[[ RECORDS PROVIDED open ]]

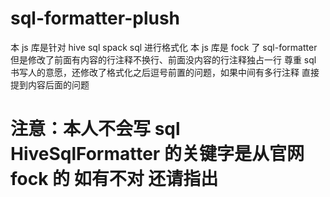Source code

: # sql-formatter-plush

本 js 库是针对 hive sql spack sql 进行格式化
本 js 库是 fock 了 sql-formatter 但是修改了前面有内容的行注释不换行、前面没内容的行注释独占一行 尊重 sql 书写人的意愿，还修改了格式化之后逗号前置的问题，如果中间有多行注释 直接提到内容后面的问题

# 注意：本人不会写 sql HiveSqlFormatter 的关键字是从官网 fock 的 如有不对 还请指出
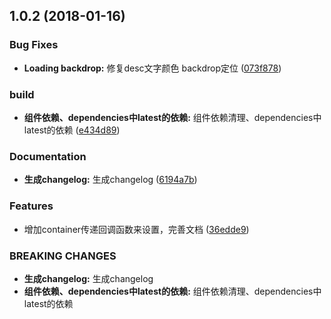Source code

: <a name="1.0.2"></a>
## 1.0.2 (2018-01-16)


### Bug Fixes

* **Loading backdrop:** 修复desc文字颜色 backdrop定位 ([073f878](https://github.com/tinper-bee/bee-loading/commit/073f878))


### build

* **组件依赖、dependencies中latest的依赖:** 组件依赖清理、dependencies中latest的依赖 ([e434d89](https://github.com/tinper-bee/bee-loading/commit/e434d89))


### Documentation

* **生成changelog:** 生成changelog ([6194a7b](https://github.com/tinper-bee/bee-loading/commit/6194a7b))


### Features

* 增加container传递回调函数来设置，完善文档 ([36edde9](https://github.com/tinper-bee/bee-loading/commit/36edde9))


### BREAKING CHANGES

* **生成changelog:** 生成changelog
* **组件依赖、dependencies中latest的依赖:** 组件依赖清理、dependencies中latest的依赖



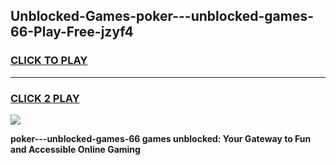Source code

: 
## Unblocked-Games-poker---unblocked-games-66-Play-Free-jzyf4
<h3>
<a href="https://premium76.site?title=poker---unblocked-games-66&ref=23A">CLICK TO PLAY</a></h3>
<hr>

<h3>
<a href="https://premium76.site?title=poker---unblocked-games-66&ref=23A">CLICK 2 PLAY</a>
  
</h3>

<a href="https://premium76.site?title=poker---unblocked-games-66&ref=23A"><img src="https://clearcache.store/games.png"></a>


**poker---unblocked-games-66 games unblocked: Your Gateway to Fun and Accessible Online Gaming**
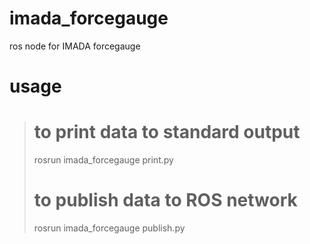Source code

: # imada_forcegauge
ros node for IMADA forcegauge

# usage
> # to print data to standard output
> rosrun imada_forcegauge print.py <serial port>
> # to publish data to ROS network
> rosrun imada_forcegauge publish.py <serial port>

[[ RECORDS PROVIDED closed ]]

▸ EXERCISE DETAILS:
All lines above with "site" in them should be returned.

▸ EXERCISE SOLUTION:
<a href="https://premium76.site?title=poker---unblocked-games-66&ref=23A">CLICK TO PLAY</a></h3>
<a href="https://premium76.site?title=poker---unblocked-games-66&ref=23A">CLICK 2 PLAY</a>
<a href="https://premium76.site?title=poker---unblocked-games-66&ref=23A"><img src="https://clearcache.store/games.png"></a>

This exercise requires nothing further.